Saturday, December 30, 2017

John Malveaux: The Green Book: The Black Travelers’ Guide to Jim Crow America

Cover of the 1940 edition of the Green Book. (Credit: New York Public Library Collections)

John Malveaux of 
sends this link:

During the height of segregation and Jim Crow, many African Americans owned copies of the “Negro Motorist Green Book,” a guide that informed travelers of the safest places to eat, sleep or get a haircut when on the open road. The book was first published in 1936 by a Harlem postal worker, and it continued to be released in updated and expanded editions until the mid-1960s and the passage of the Civil Rights Act.

“There will be a day sometime in the near future when this guide will not have to be published. That is when we as a race will have equal opportunities and privileges in the United States. It will be a great day for us to suspend this publication for then we can go wherever we please, and without embarrassment.”

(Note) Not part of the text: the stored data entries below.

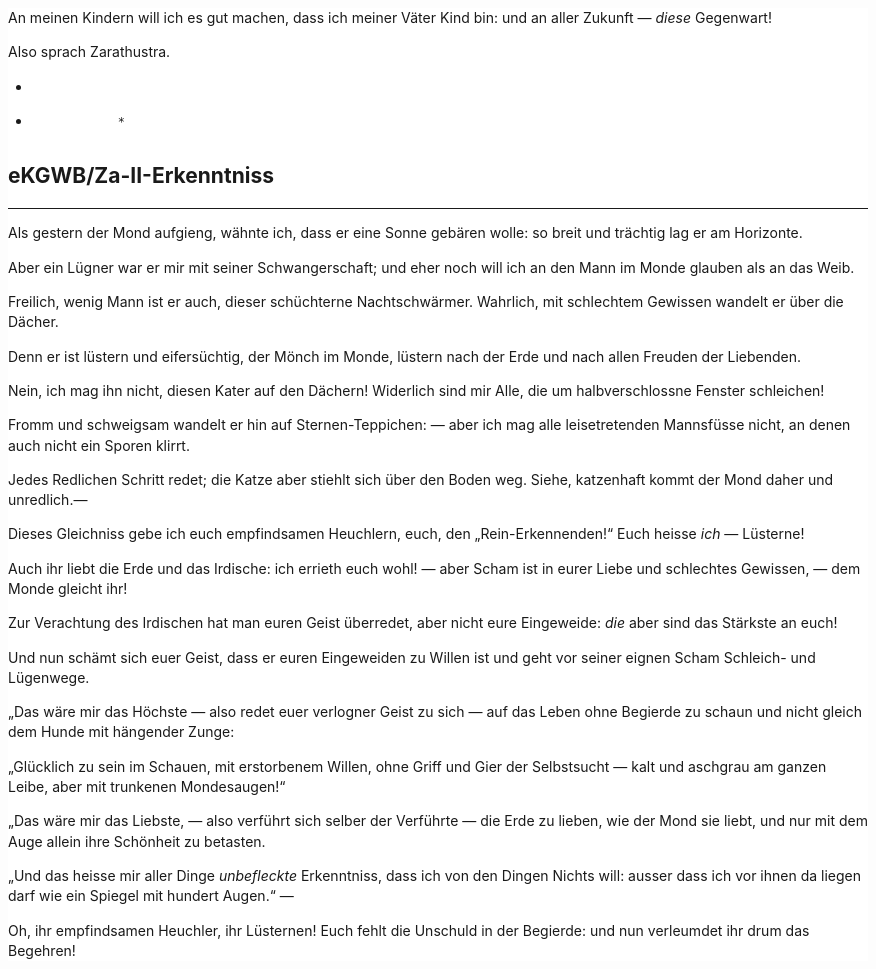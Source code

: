 An meinen Kindern will ich es gut machen, dass ich meiner Väter Kind bin: und an aller Zukunft — *diese* Gegenwart!

Also sprach Zarathustra.

*

*                 *

## eKGWB/Za-II-Erkenntniss

------------------------------------------------------------------------

Als gestern der Mond aufgieng, wähnte ich, dass er eine Sonne gebären wolle: so breit und trächtig lag er am Horizonte.

Aber ein Lügner war er mir mit seiner Schwangerschaft; und eher noch will ich an den Mann im Monde glauben als an das Weib.

Freilich, wenig Mann ist er auch, dieser schüchterne Nachtschwärmer. Wahrlich, mit schlechtem Gewissen wandelt er über die Dächer.

Denn er ist lüstern und eifersüchtig, der Mönch im Monde, lüstern nach der Erde und nach allen Freuden der Liebenden.

Nein, ich mag ihn nicht, diesen Kater auf den Dächern! Widerlich sind mir Alle, die um halbverschlossne Fenster schleichen!

Fromm und schweigsam wandelt er hin auf Sternen-Teppichen: — aber ich mag alle leisetretenden Mannsfüsse nicht, an denen auch nicht ein Sporen klirrt.

Jedes Redlichen Schritt redet; die Katze aber stiehlt sich über den Boden weg. Siehe, katzenhaft kommt der Mond daher und unredlich.—

Dieses Gleichniss gebe ich euch empfindsamen Heuchlern, euch, den „Rein-Erkennenden!“ Euch heisse *ich* — Lüsterne!

Auch ihr liebt die Erde und das Irdische: ich errieth euch wohl! — aber Scham ist in eurer Liebe und schlechtes Gewissen, — dem Monde gleicht ihr!

Zur Verachtung des Irdischen hat man euren Geist überredet, aber nicht eure Eingeweide: *die* aber sind das Stärkste an euch!

Und nun schämt sich euer Geist, dass er euren Eingeweiden zu Willen ist und geht vor seiner eignen Scham Schleich- und Lügenwege.

„Das wäre mir das Höchste — also redet euer verlogner Geist zu sich — auf das Leben ohne Begierde zu schaun und nicht gleich dem Hunde mit hängender Zunge:

„Glücklich zu sein im Schauen, mit erstorbenem Willen, ohne Griff und Gier der Selbstsucht — kalt und aschgrau am ganzen Leibe, aber mit trunkenen Mondesaugen!“

„Das wäre mir das Liebste, — also verführt sich selber der Verführte — die Erde zu lieben, wie der Mond sie liebt, und nur mit dem Auge allein ihre Schönheit zu betasten.

„Und das heisse mir aller Dinge *unbefleckte* Erkenntniss, dass ich von den Dingen Nichts will: ausser dass ich vor ihnen da liegen darf wie ein Spiegel mit hundert Augen.“ —

Oh, ihr empfindsamen Heuchler, ihr Lüsternen! Euch fehlt die Unschuld in der Begierde: und nun verleumdet ihr drum das Begehren!
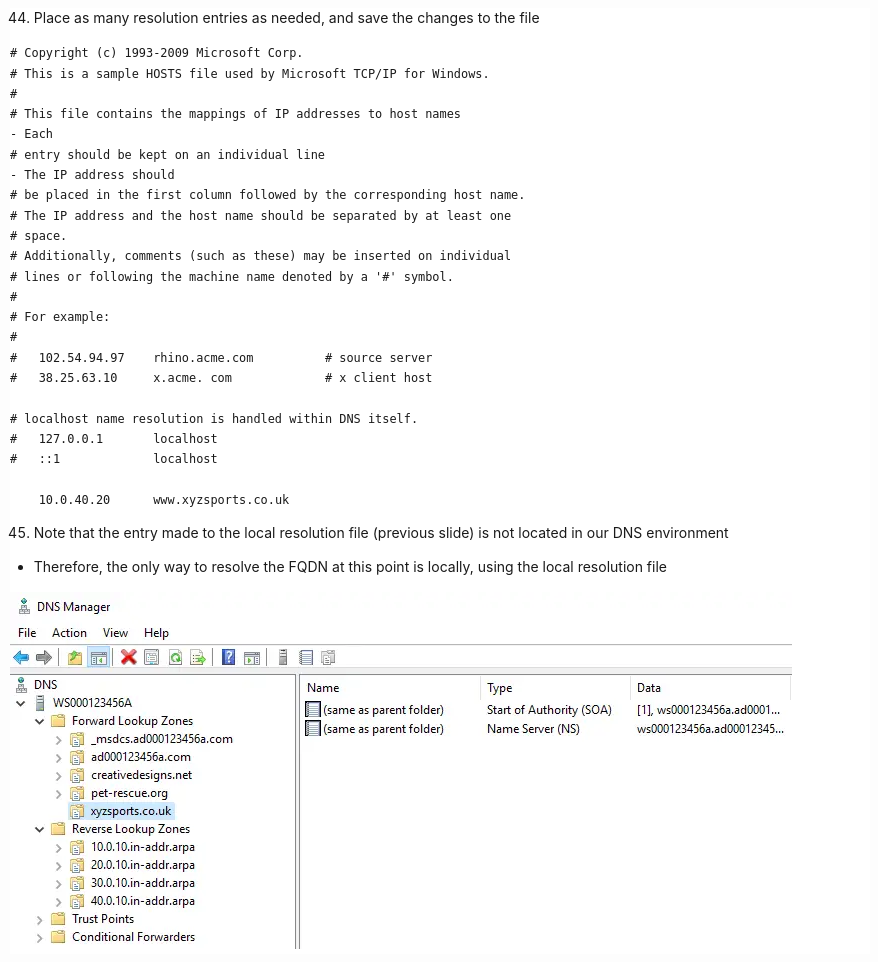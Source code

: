 44. Place as many resolution entries as needed, and save the changes to the file

```console
# Copyright (c) 1993-2009 Microsoft Corp.
# This is a sample HOSTS file used by Microsoft TCP/IP for Windows.
#
# This file contains the mappings of IP addresses to host names
- Each
# entry should be kept on an individual line
- The IP address should
# be placed in the first column followed by the corresponding host name.
# The IP address and the host name should be separated by at least one
# space.
# Additionally, comments (such as these) may be inserted on individual
# lines or following the machine name denoted by a '#' symbol.
#
# For example:
#
#   102.54.94.97    rhino.acme.com          # source server
#   38.25.63.10     x.acme. com             # x client host

# localhost name resolution is handled within DNS itself.
#   127.0.0.1       localhost
#   ::1             localhost

    10.0.40.20      www.xyzsports.co.uk
```

45. Note that the entry made to the local resolution file (previous slide) is
    not located in our DNS environment

- Therefore, the only way to resolve the FQDN at this point is locally, using
  the local resolution file

![](../../images/6/4.img-45.webp)
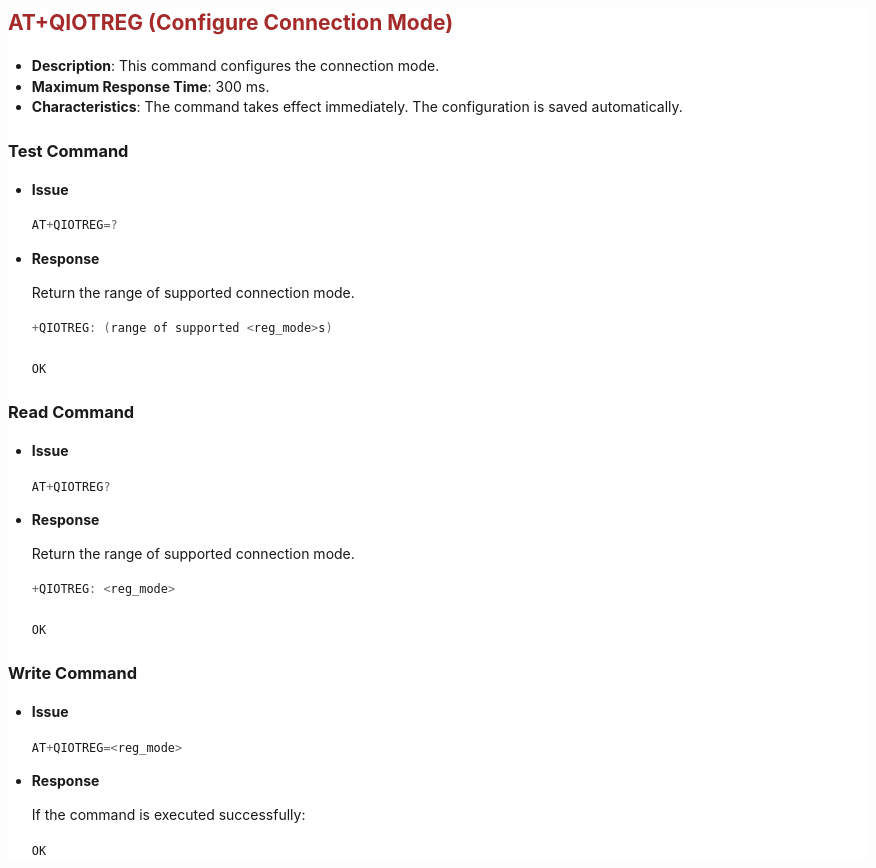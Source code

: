 ## <span style="color:#A52A2A">__AT+QIOTREG (Configure Connection Mode)__</span>

* __Description__: This command configures the connection mode.
* __Maximum Response Time__: 300 ms.
* __Characteristics__: The command takes effect immediately. The configuration is saved automatically.

### **Test Command**

* __Issue__

  ```c
  AT+QIOTREG=?
  ```

* __Response__

  Return the range of supported connection mode.

  ```c
  +QIOTREG: (range of supported <reg_mode>s)
  
  OK
  ```

### **Read Command**

* __Issue__

  ```c
  AT+QIOTREG?
  ```

* __Response__

  Return the range of supported connection mode.

  ```c
  +QIOTREG: <reg_mode>
  
  OK
  ```

### **Write Command**

* __Issue__

  ```c
  AT+QIOTREG=<reg_mode>
  ```

* __Response__

  If the command is executed successfully:

  ```c
  OK
  ```

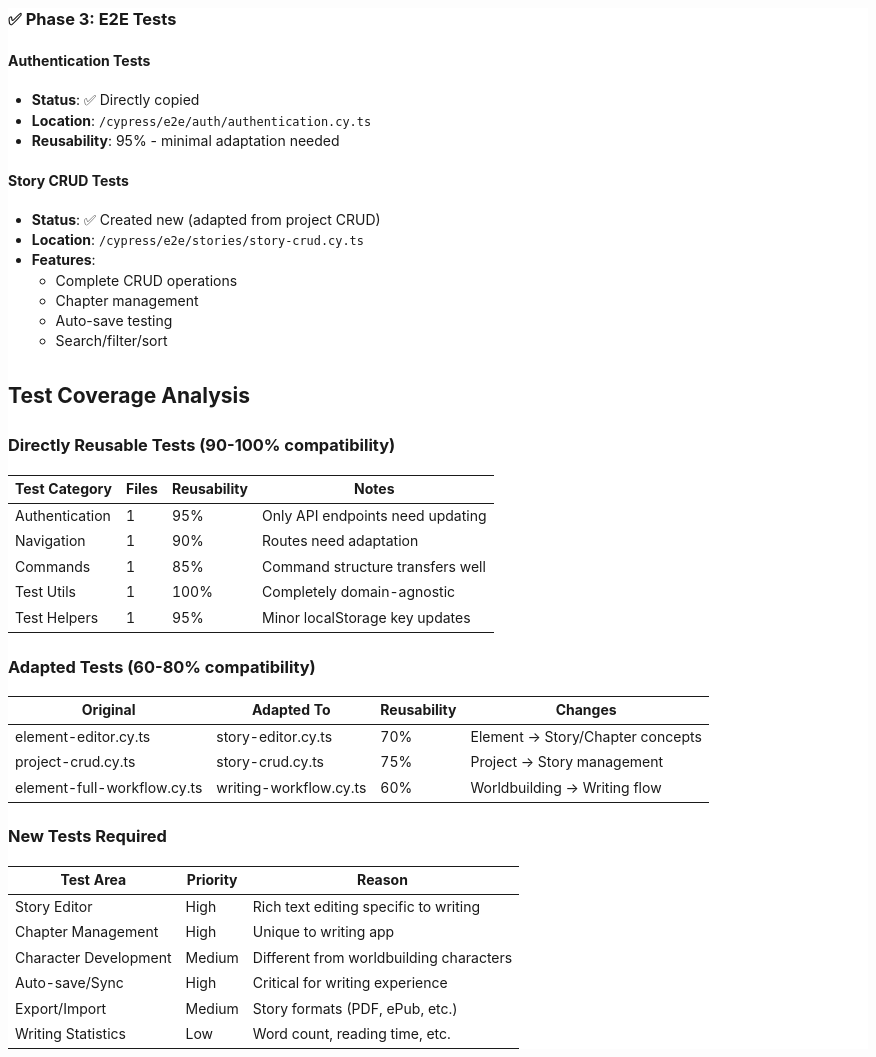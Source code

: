 ### ✅ Phase 3: E2E Tests

#### Authentication Tests
- **Status**: ✅ Directly copied
- **Location**: `/cypress/e2e/auth/authentication.cy.ts`
- **Reusability**: 95% - minimal adaptation needed

#### Story CRUD Tests
- **Status**: ✅ Created new (adapted from project CRUD)
- **Location**: `/cypress/e2e/stories/story-crud.cy.ts`
- **Features**:
  - Complete CRUD operations
  - Chapter management
  - Auto-save testing
  - Search/filter/sort

## Test Coverage Analysis

### Directly Reusable Tests (90-100% compatibility)
| Test Category | Files | Reusability | Notes |
|--------------|-------|-------------|--------|
| Authentication | 1 | 95% | Only API endpoints need updating |
| Navigation | 1 | 90% | Routes need adaptation |
| Commands | 1 | 85% | Command structure transfers well |
| Test Utils | 1 | 100% | Completely domain-agnostic |
| Test Helpers | 1 | 95% | Minor localStorage key updates |

### Adapted Tests (60-80% compatibility)
| Original | Adapted To | Reusability | Changes |
|----------|------------|-------------|---------|
| element-editor.cy.ts | story-editor.cy.ts | 70% | Element → Story/Chapter concepts |
| project-crud.cy.ts | story-crud.cy.ts | 75% | Project → Story management |
| element-full-workflow.cy.ts | writing-workflow.cy.ts | 60% | Worldbuilding → Writing flow |

### New Tests Required
| Test Area | Priority | Reason |
|-----------|----------|--------|
| Story Editor | High | Rich text editing specific to writing |
| Chapter Management | High | Unique to writing app |
| Character Development | Medium | Different from worldbuilding characters |
| Auto-save/Sync | High | Critical for writing experience |
| Export/Import | Medium | Story formats (PDF, ePub, etc.) |
| Writing Statistics | Low | Word count, reading time, etc. |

That was how the authors of the “Negro Motorist Green Book” ended the introduction to their 1948 edition. In the pages that followed, they provided a rundown of hotels, guest houses, service stations, drug stores, taverns, barber shops and restaurants that were known to be safe ports of call for African American travelers. The “Green Book” listed establishments in segregationist strongholds such as Alabama and Mississippi, but its reach also extended from Connecticut to California—any place where its readers might face prejudice or danger because of their skin color. With Jim Crow still looming over much of the country, a motto on the guide’s cover also doubled as a warning: “Carry your Green Book with you—You may need it.”